The Kroondal mine produced about 430 743 PGM ounces, its highest annual output since 2008.

Headline earnings improved by about $62m. The company posted a headline loss of $11m, or 1.13c a share, from a $73m loss at 8.80c a share.

“The $62m improvement in headline quarterly loss to $11m recognises the good progress that has been seen at Aquarius. However, significant price rises are still required to see decent returns,” Nyanga said.

Mimosa, the Zimbabwean based operation, produced more than 60 000 PGM ounces in the fourth quarter, a record in quarterly production by the mine, the company said.

Group mine earnings before interest, tax, depreciation and amortisation (Ebitda) fell to $30m from $35m a year earlier because of lower production at its PlatMile tailings treatment plant and lower prices.

Jean Nel, Aquarius’s chief executive, said the company was seeking growth after it improved the quality of its operations and strengthened its balance sheet in the year under review.

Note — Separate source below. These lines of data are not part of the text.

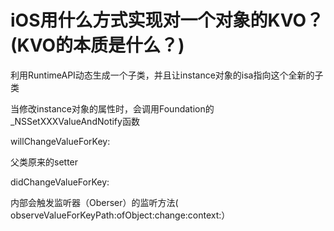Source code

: # iOS用什么方式实现对一个对象的KVO？(KVO的本质是什么？)

利用RuntimeAPI动态生成一个子类，并且让instance对象的isa指向这个全新的子类&#x20;

当修改instance对象的属性时，会调用Foundation的\_NSSetXXXValueAndNotify函数&#x20;

willChangeValueForKey:&#x20;

父类原来的setter

didChangeValueForKey:&#x20;

内部会触发监听器（Oberser）的监听方法( observeValueForKeyPath:ofObject:change:context:）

“Aquarius’s focus will remain resolutely on continuing to improve safety, production and cost performances across the group, while carefully assessing selected growth opportunities,” he said in a statement.

Nel said these improvements, combined with the recently increased metal prices, made it possible for the company to generate free cash for shareholders, “which as we have noted in the past, has been a neglected stakeholder”.

The Aquarius share price rallied 40 percent in April after it signalled its intention to raise $225m to fund a bond repurchase and received valid acceptances of approximately 95.36 percent.

Aquarius was unscathed by the five-month platinum belt wage strike and sealed a three year wage deal with the National Union of Mineworkers at the end of last month, signalling labour stability.

Management has said it expected to complete the sale of its non-core Kruidfontein and Blue Ridge mines by December. Production at Blue Ridge has been suspended since July 2011.

Shares jumped 2.83 percent to close at R4.36 yesterday.